• **What the task requires**: Give back all the data below exactly as it is shown.

• **Stored data**:
---+---
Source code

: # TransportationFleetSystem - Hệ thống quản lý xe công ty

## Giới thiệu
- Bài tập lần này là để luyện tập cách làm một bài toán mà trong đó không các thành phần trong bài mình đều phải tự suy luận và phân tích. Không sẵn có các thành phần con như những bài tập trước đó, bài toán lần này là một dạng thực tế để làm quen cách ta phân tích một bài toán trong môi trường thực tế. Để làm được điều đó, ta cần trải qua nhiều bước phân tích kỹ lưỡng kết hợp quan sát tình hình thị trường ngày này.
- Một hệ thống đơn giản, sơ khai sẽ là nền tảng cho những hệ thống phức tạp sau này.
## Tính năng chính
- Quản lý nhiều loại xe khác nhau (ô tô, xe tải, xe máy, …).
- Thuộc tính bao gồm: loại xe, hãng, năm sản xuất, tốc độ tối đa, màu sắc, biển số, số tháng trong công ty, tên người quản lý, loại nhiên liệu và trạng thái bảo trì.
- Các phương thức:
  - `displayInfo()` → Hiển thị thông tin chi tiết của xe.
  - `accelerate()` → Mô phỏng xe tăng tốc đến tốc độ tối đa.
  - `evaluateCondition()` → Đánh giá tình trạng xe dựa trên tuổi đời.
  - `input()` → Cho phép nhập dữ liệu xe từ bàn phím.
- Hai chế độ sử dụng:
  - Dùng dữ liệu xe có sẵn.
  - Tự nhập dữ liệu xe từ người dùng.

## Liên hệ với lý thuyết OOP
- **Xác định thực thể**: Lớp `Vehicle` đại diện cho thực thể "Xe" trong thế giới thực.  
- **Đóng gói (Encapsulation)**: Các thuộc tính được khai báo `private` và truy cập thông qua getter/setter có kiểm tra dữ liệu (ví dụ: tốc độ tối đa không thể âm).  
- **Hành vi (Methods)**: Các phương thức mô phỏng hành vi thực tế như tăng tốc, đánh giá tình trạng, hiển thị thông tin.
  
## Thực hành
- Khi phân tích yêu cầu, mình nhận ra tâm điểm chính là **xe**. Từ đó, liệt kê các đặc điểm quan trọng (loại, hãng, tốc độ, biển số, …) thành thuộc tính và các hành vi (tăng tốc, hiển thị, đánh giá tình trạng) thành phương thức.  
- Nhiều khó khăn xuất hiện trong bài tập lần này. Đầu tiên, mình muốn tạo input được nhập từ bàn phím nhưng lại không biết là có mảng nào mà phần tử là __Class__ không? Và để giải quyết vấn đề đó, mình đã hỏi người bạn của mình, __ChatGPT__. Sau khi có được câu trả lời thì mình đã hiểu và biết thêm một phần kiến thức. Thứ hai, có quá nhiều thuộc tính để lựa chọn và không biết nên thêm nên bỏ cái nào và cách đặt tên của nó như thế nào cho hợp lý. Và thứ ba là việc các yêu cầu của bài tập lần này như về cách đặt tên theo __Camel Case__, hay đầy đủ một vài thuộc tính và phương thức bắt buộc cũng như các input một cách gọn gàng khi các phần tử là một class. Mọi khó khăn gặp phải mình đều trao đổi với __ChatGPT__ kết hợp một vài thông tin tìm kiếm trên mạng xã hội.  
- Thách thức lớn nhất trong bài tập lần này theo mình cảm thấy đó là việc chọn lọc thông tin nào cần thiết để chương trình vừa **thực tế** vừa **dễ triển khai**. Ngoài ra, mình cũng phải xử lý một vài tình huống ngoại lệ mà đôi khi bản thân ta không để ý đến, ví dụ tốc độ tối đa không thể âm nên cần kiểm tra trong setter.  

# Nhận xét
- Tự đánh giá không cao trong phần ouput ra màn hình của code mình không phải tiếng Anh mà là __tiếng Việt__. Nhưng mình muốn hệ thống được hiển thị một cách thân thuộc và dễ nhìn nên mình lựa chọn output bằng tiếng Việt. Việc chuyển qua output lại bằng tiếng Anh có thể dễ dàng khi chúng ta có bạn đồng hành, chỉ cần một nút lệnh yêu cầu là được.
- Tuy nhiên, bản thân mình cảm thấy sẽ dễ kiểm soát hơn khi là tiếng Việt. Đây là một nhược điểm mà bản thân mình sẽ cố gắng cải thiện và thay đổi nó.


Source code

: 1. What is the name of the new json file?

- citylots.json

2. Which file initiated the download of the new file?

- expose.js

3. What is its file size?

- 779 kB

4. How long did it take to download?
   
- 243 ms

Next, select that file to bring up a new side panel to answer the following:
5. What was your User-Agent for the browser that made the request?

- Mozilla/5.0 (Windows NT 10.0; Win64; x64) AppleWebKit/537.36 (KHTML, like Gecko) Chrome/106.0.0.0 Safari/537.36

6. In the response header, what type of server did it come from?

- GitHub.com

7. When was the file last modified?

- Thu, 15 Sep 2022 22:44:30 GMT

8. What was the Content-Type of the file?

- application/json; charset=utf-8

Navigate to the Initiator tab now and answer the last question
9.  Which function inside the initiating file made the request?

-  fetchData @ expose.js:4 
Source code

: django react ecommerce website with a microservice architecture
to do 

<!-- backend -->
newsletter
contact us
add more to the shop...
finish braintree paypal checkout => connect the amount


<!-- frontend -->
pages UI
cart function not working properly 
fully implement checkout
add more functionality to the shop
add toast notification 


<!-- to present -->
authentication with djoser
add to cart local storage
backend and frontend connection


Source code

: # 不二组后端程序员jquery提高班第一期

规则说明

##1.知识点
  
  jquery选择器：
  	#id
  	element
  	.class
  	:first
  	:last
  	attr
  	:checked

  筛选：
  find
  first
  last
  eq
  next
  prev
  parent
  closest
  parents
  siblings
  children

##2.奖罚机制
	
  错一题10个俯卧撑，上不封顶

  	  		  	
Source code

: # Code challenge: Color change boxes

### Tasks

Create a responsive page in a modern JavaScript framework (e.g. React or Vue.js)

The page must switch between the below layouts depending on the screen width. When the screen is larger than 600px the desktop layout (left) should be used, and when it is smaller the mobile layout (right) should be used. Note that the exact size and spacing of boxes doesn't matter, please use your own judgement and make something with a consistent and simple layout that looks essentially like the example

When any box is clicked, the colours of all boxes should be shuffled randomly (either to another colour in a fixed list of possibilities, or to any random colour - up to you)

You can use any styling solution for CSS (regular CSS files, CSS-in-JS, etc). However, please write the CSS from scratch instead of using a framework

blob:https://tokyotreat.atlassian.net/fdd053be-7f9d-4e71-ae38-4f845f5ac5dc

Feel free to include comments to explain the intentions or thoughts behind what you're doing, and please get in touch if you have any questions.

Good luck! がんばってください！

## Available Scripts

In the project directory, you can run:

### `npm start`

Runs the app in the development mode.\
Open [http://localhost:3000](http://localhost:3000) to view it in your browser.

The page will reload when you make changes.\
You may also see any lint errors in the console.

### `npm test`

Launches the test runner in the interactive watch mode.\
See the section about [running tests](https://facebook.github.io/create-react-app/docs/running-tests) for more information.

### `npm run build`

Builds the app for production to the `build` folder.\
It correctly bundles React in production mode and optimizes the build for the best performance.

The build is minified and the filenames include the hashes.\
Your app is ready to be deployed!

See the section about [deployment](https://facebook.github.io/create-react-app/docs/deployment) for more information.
---+---
• **Final answer**:
Source code

: # TransportationFleetSystem - Hệ thống quản lý xe công ty

## Giới thiệu
- Bài tập lần này là để luyện tập cách làm một bài toán mà trong đó không các thành phần trong bài mình đều phải tự suy luận và phân tích. Không sẵn có các thành phần con như những bài tập trước đó, bài toán lần này là một dạng thực tế để làm quen cách ta phân tích một bài toán trong môi trường thực tế. Để làm được điều đó, ta cần trải qua nhiều bước phân tích kỹ lưỡng kết hợp quan sát tình hình thị trường ngày này.
- Một hệ thống đơn giản, sơ khai sẽ là nền tảng cho những hệ thống phức tạp sau này.
## Tính năng chính
- Quản lý nhiều loại xe khác nhau (ô tô, xe tải, xe máy, …).
- Thuộc tính bao gồm: loại xe, hãng, năm sản xuất, tốc độ tối đa, màu sắc, biển số, số tháng trong công ty, tên người quản lý, loại nhiên liệu và trạng thái bảo trì.
- Các phương thức:
  - `displayInfo()` → Hiển thị thông tin chi tiết của xe.
  - `accelerate()` → Mô phỏng xe tăng tốc đến tốc độ tối đa.
  - `evaluateCondition()` → Đánh giá tình trạng xe dựa trên tuổi đời.
  - `input()` → Cho phép nhập dữ liệu xe từ bàn phím.
- Hai chế độ sử dụng:
  - Dùng dữ liệu xe có sẵn.
  - Tự nhập dữ liệu xe từ người dùng.

## Liên hệ với lý thuyết OOP
- **Xác định thực thể**: Lớp `Vehicle` đại diện cho thực thể "Xe" trong thế giới thực.  
- **Đóng gói (Encapsulation)**: Các thuộc tính được khai báo `private` và truy cập thông qua getter/setter có kiểm tra dữ liệu (ví dụ: tốc độ tối đa không thể âm).  
- **Hành vi (Methods)**: Các phương thức mô phỏng hành vi thực tế như tăng tốc, đánh giá tình trạng, hiển thị thông tin.
  
## Thực hành
- Khi phân tích yêu cầu, mình nhận ra tâm điểm chính là **xe**. Từ đó, liệt kê các đặc điểm quan trọng (loại, hãng, tốc độ, biển số, …) thành thuộc tính và các hành vi (tăng tốc, hiển thị, đánh giá tình trạng) thành phương thức.  
- Nhiều khó khăn xuất hiện trong bài tập lần này. Đầu tiên, mình muốn tạo input được nhập từ bàn phím nhưng lại không biết là có mảng nào mà phần tử là __Class__ không? Và để giải quyết vấn đề đó, mình đã hỏi người bạn của mình, __ChatGPT__. Sau khi có được câu trả lời thì mình đã hiểu và biết thêm một phần kiến thức. Thứ hai, có quá nhiều thuộc tính để lựa chọn và không biết nên thêm nên bỏ cái nào và cách đặt tên của nó như thế nào cho hợp lý. Và thứ ba là việc các yêu cầu của bài tập lần này như về cách đặt tên theo __Camel Case__, hay đầy đủ một vài thuộc tính và phương thức bắt buộc cũng như các input một cách gọn gàng khi các phần tử là một class. Mọi khó khăn gặp phải mình đều trao đổi với __ChatGPT__ kết hợp một vài thông tin tìm kiếm trên mạng xã hội.  
- Thách thức lớn nhất trong bài tập lần này theo mình cảm thấy đó là việc chọn lọc thông tin nào cần thiết để chương trình vừa **thực tế** vừa **dễ triển khai**. Ngoài ra, mình cũng phải xử lý một vài tình huống ngoại lệ mà đôi khi bản thân ta không để ý đến, ví dụ tốc độ tối đa không thể âm nên cần kiểm tra trong setter.  

# Nhận xét
- Tự đánh giá không cao trong phần ouput ra màn hình của code mình không phải tiếng Anh mà là __tiếng Việt__. Nhưng mình muốn hệ thống được hiển thị một cách thân thuộc và dễ nhìn nên mình lựa chọn output bằng tiếng Việt. Việc chuyển qua output lại bằng tiếng Anh có thể dễ dàng khi chúng ta có bạn đồng hành, chỉ cần một nút lệnh yêu cầu là được.
- Tuy nhiên, bản thân mình cảm thấy sẽ dễ kiểm soát hơn khi là tiếng Việt. Đây là một nhược điểm mà bản thân mình sẽ cố gắng cải thiện và thay đổi nó.


Source code

: 1. What is the name of the new json file?

- citylots.json

2. Which file initiated the download of the new file?

- expose.js

3. What is its file size?

- 779 kB

4. How long did it take to download?
   
- 243 ms

Next, select that file to bring up a new side panel to answer the following:
5. What was your User-Agent for the browser that made the request?

- Mozilla/5.0 (Windows NT 10.0; Win64; x64) AppleWebKit/537.36 (KHTML, like Gecko) Chrome/106.0.0.0 Safari/537.36

6. In the response header, what type of server did it come from?

- GitHub.com

7. When was the file last modified?

- Thu, 15 Sep 2022 22:44:30 GMT

8. What was the Content-Type of the file?

- application/json; charset=utf-8

Navigate to the Initiator tab now and answer the last question
9.  Which function inside the initiating file made the request?

-  fetchData @ expose.js:4 
Source code

: django react ecommerce website with a microservice architecture
to do 

<!-- backend -->
newsletter
contact us
add more to the shop...
finish braintree paypal checkout => connect the amount


<!-- frontend -->
pages UI
cart function not working properly 
fully implement checkout
add more functionality to the shop
add toast notification 


<!-- to present -->
authentication with djoser
add to cart local storage
backend and frontend connection


Source code

: # 不二组后端程序员jquery提高班第一期

规则说明

##1.知识点
  
  jquery选择器：
  	#id
  	element
  	.class
  	:first
  	:last
  	attr
  	:checked

  筛选：
  find
  first
  last
  eq
  next
  prev
  parent
  closest
  parents
  siblings
  children

##2.奖罚机制
	
  错一题10个俯卧撑，上不封顶

  	  		  	
Source code

: # Code challenge: Color change boxes

### Tasks

Create a responsive page in a modern JavaScript framework (e.g. React or Vue.js)

The page must switch between the below layouts depending on the screen width. When the screen is larger than 600px the desktop layout (left) should be used, and when it is smaller the mobile layout (right) should be used. Note that the exact size and spacing of boxes doesn't matter, please use your own judgement and make something with a consistent and simple layout that looks essentially like the example

When any box is clicked, the colours of all boxes should be shuffled randomly (either to another colour in a fixed list of possibilities, or to any random colour - up to you)

You can use any styling solution for CSS (regular CSS files, CSS-in-JS, etc). However, please write the CSS from scratch instead of using a framework

blob:https://tokyotreat.atlassian.net/fdd053be-7f9d-4e71-ae38-4f845f5ac5dc

Feel free to include comments to explain the intentions or thoughts behind what you're doing, and please get in touch if you have any questions.

Good luck! がんばってください！

## Available Scripts

In the project directory, you can run:

### `npm start`

Runs the app in the development mode.\
Open [http://localhost:3000](http://localhost:3000) to view it in your browser.

The page will reload when you make changes.\
You may also see any lint errors in the console.

### `npm test`

Launches the test runner in the interactive watch mode.\
See the section about [running tests](https://facebook.github.io/create-react-app/docs/running-tests) for more information.

### `npm run build`

Builds the app for production to the `build` folder.\
It correctly bundles React in production mode and optimizes the build for the best performance.

The build is minified and the filenames include the hashes.\
Your app is ready to be deployed!

See the section about [deployment](https://facebook.github.io/create-react-app/docs/deployment) for more information.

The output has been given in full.